- **Data provided**
Start of Block

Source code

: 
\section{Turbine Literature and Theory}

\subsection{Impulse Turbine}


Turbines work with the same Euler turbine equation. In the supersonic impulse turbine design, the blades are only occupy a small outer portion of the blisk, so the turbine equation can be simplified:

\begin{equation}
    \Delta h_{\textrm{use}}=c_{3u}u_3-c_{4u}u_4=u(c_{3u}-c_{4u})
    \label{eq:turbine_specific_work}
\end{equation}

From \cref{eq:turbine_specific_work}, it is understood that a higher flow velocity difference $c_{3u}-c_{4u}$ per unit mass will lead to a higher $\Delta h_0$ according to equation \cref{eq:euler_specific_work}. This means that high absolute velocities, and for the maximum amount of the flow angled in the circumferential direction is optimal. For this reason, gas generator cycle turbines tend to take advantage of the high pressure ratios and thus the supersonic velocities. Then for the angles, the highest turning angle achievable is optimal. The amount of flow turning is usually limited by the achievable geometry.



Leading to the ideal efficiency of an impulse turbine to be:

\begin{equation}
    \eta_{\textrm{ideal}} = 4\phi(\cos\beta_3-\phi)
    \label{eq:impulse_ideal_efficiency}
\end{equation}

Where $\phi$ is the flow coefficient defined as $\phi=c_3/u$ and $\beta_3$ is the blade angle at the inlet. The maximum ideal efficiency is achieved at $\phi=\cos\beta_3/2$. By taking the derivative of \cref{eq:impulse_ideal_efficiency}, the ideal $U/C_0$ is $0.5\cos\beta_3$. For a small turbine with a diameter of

End of Block

- **What to work on**
How many lines in the records contain the word "textrm"? Answer with the number alone.

- **Final answer**
2